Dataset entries
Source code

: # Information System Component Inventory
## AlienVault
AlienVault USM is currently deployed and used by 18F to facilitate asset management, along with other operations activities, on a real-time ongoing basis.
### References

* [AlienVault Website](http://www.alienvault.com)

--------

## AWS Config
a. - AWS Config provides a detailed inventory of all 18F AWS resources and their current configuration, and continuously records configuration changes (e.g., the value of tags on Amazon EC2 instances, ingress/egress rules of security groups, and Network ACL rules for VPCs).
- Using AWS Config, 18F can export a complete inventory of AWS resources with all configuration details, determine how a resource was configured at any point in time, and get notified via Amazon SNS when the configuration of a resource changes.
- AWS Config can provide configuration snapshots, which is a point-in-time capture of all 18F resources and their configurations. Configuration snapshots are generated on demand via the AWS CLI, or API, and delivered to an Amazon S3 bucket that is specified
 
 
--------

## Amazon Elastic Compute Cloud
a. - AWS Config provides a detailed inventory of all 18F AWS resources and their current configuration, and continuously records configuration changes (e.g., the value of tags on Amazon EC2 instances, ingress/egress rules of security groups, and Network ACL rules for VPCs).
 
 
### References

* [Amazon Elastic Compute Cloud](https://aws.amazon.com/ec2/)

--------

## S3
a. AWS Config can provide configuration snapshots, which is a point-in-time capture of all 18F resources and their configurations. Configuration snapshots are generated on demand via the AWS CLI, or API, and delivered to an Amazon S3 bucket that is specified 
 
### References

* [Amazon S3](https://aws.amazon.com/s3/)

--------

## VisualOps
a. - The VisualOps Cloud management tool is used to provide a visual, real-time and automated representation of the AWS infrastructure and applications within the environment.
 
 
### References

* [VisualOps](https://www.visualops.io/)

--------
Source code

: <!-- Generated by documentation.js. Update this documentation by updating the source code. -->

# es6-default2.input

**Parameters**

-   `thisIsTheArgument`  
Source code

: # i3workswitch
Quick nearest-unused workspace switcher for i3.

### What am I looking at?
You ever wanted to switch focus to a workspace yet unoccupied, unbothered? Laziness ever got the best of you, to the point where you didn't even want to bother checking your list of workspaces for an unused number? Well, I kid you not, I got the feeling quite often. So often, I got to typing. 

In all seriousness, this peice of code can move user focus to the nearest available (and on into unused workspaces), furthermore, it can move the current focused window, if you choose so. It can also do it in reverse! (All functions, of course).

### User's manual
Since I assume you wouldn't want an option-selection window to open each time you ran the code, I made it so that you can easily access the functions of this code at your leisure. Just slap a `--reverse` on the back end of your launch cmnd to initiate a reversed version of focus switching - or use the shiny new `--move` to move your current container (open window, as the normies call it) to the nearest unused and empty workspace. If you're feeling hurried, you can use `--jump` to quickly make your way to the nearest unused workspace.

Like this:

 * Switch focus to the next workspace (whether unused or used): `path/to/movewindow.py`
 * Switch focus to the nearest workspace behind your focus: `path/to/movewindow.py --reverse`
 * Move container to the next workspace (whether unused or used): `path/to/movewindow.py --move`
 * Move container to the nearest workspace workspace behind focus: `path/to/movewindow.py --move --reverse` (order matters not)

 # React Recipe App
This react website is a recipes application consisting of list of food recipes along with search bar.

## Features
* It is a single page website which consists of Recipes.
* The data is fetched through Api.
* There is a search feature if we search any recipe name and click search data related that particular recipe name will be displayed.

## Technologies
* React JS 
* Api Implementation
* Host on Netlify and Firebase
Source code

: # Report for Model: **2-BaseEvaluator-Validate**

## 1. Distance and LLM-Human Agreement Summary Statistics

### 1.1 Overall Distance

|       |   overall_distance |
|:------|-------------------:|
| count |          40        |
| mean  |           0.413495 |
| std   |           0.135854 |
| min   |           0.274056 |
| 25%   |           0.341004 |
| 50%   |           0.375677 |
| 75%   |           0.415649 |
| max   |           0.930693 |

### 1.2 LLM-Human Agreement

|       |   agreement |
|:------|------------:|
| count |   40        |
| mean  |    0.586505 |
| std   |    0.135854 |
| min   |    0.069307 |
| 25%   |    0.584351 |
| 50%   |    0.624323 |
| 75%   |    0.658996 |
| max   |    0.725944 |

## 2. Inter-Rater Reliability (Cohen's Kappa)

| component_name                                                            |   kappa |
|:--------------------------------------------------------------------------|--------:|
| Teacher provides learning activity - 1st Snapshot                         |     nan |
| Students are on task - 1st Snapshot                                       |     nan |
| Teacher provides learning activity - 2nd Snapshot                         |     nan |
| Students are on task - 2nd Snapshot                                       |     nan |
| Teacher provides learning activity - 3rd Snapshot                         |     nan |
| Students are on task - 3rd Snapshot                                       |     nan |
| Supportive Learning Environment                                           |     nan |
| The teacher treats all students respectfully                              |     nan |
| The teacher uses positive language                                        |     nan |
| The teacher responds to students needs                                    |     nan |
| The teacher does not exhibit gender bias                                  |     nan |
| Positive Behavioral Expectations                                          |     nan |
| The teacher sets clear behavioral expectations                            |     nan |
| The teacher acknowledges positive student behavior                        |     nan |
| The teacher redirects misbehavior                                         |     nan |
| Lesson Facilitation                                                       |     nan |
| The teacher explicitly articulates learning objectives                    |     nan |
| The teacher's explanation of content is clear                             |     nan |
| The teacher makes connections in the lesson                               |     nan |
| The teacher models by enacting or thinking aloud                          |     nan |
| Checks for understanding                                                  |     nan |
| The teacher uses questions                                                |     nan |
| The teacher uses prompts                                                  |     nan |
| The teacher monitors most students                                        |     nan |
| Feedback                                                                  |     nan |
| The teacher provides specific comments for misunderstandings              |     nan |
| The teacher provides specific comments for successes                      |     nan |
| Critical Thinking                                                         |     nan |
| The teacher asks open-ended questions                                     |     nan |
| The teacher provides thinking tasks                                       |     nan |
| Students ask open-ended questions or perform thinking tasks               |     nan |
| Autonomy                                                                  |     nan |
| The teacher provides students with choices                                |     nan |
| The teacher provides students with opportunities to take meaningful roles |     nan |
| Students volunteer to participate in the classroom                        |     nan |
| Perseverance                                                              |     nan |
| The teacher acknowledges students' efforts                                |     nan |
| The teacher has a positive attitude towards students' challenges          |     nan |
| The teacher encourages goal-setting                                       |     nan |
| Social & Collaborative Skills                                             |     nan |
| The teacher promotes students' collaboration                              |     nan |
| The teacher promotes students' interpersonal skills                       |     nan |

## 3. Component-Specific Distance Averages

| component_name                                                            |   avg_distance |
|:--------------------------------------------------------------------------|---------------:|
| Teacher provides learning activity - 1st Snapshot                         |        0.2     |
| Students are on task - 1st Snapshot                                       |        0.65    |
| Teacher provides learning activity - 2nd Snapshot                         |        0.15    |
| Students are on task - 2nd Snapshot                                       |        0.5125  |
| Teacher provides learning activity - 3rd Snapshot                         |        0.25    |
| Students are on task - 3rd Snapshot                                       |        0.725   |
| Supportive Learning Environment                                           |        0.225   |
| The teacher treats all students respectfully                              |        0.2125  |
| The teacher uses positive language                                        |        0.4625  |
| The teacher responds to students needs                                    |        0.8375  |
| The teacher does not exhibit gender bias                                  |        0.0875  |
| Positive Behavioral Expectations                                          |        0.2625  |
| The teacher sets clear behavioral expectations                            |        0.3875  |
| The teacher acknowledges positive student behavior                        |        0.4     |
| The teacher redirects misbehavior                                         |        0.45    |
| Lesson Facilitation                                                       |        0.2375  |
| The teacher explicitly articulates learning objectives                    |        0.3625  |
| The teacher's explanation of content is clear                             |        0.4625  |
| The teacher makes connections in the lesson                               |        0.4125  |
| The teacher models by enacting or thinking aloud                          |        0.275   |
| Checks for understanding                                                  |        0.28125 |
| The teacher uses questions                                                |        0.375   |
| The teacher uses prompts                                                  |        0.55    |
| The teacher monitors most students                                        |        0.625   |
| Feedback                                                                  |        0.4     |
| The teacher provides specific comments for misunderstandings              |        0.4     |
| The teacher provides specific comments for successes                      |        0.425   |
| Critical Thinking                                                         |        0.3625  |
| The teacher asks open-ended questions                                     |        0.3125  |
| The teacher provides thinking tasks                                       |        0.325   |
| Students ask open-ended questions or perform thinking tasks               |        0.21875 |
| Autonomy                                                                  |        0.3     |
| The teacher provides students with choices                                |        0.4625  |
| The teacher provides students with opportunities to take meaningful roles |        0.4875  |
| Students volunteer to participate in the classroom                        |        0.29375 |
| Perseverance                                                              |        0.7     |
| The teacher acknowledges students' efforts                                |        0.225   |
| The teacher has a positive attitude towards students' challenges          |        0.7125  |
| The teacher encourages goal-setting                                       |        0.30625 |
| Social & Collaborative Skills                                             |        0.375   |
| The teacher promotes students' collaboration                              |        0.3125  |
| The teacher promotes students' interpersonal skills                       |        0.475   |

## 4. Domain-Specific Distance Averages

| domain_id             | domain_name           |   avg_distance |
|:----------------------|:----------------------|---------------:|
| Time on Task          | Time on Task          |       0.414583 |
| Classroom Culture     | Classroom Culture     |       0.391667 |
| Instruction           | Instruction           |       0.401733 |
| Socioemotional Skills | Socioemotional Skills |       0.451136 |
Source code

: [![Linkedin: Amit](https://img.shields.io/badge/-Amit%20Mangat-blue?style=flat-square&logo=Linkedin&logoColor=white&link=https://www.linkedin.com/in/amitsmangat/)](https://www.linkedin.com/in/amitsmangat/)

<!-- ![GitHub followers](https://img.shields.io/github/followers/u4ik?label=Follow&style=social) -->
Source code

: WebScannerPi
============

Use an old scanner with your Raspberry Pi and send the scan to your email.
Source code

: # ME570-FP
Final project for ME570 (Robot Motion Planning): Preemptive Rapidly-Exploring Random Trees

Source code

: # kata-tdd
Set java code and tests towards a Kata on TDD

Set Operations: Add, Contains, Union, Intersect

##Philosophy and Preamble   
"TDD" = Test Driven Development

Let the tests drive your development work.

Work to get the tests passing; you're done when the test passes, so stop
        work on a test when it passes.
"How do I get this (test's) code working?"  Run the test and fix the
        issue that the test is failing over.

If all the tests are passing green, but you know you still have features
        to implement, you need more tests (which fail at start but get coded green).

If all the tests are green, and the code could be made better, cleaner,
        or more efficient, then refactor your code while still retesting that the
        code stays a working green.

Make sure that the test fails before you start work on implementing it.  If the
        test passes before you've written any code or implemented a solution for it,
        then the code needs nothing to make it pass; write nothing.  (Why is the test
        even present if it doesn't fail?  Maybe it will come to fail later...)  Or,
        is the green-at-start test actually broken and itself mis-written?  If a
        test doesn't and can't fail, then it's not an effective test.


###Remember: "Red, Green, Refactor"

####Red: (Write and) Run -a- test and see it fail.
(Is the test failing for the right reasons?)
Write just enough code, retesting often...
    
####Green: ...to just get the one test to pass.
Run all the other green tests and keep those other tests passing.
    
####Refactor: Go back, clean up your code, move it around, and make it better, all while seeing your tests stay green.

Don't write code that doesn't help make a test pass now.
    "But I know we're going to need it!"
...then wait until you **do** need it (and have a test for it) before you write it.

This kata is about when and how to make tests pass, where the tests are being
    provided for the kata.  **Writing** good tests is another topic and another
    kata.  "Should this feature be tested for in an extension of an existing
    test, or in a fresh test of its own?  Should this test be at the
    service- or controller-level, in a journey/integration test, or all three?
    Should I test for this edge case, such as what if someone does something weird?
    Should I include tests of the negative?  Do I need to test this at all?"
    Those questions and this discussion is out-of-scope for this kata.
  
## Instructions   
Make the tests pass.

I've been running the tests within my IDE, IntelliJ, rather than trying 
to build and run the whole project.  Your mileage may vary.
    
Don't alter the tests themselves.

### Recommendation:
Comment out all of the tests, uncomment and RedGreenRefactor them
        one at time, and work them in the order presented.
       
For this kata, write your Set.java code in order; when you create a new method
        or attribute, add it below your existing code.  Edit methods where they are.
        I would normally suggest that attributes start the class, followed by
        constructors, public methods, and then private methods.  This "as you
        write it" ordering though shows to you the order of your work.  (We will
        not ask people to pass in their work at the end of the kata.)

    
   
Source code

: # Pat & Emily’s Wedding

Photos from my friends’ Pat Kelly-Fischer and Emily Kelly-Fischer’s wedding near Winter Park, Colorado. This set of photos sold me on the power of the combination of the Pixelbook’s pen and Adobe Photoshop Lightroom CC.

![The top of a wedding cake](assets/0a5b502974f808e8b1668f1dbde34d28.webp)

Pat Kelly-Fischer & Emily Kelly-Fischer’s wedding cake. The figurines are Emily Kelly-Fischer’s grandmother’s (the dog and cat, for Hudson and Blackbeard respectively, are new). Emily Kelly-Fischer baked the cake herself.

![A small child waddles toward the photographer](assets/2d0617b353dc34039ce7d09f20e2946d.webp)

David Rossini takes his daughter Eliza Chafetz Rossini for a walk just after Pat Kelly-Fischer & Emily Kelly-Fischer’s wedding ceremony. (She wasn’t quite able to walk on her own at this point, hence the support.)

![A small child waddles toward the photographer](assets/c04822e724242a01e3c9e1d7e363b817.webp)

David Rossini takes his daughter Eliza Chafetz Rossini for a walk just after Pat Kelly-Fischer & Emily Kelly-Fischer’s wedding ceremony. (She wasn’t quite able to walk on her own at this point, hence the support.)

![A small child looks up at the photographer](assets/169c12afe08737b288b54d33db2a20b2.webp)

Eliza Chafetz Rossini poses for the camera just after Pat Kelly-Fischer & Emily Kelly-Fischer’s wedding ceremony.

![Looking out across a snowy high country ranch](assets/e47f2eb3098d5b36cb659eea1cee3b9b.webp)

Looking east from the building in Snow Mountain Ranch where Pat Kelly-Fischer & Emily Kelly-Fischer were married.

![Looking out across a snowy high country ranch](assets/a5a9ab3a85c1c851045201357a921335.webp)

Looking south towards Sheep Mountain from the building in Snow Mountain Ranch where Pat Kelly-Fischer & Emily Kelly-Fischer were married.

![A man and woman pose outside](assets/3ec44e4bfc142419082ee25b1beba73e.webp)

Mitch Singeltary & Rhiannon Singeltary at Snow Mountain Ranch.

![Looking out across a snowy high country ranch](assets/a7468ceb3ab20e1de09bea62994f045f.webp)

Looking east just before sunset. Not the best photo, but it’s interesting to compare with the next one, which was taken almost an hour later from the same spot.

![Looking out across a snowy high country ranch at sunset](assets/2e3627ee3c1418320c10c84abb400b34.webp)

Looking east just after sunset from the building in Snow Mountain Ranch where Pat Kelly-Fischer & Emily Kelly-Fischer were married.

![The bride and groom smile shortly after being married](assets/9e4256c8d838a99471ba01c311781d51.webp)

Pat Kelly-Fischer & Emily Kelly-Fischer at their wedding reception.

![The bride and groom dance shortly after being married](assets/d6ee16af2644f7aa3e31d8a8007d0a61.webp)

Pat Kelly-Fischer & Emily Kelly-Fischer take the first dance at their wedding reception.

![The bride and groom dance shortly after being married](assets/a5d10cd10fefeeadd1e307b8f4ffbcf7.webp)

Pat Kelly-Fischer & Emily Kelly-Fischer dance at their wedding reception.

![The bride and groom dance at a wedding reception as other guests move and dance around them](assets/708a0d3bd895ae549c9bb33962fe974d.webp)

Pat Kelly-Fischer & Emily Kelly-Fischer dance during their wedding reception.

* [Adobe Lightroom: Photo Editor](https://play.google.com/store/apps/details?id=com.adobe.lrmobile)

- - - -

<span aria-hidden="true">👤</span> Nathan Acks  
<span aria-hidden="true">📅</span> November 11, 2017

## Work task:
Repeat the entries above verbatim, but only from the line that has "fetched through Api." down to the line that has "## 1. Distance", inclusive.

## Result for this exercise:
* The data is fetched through Api.
* There is a search feature if we search any recipe name and click search data related that particular recipe name will be displayed.

## Technologies
* React JS 
* Api Implementation
* Host on Netlify and Firebase
Source code

: # Report for Model: **2-BaseEvaluator-Validate**

## 1. Distance and LLM-Human Agreement Summary Statistics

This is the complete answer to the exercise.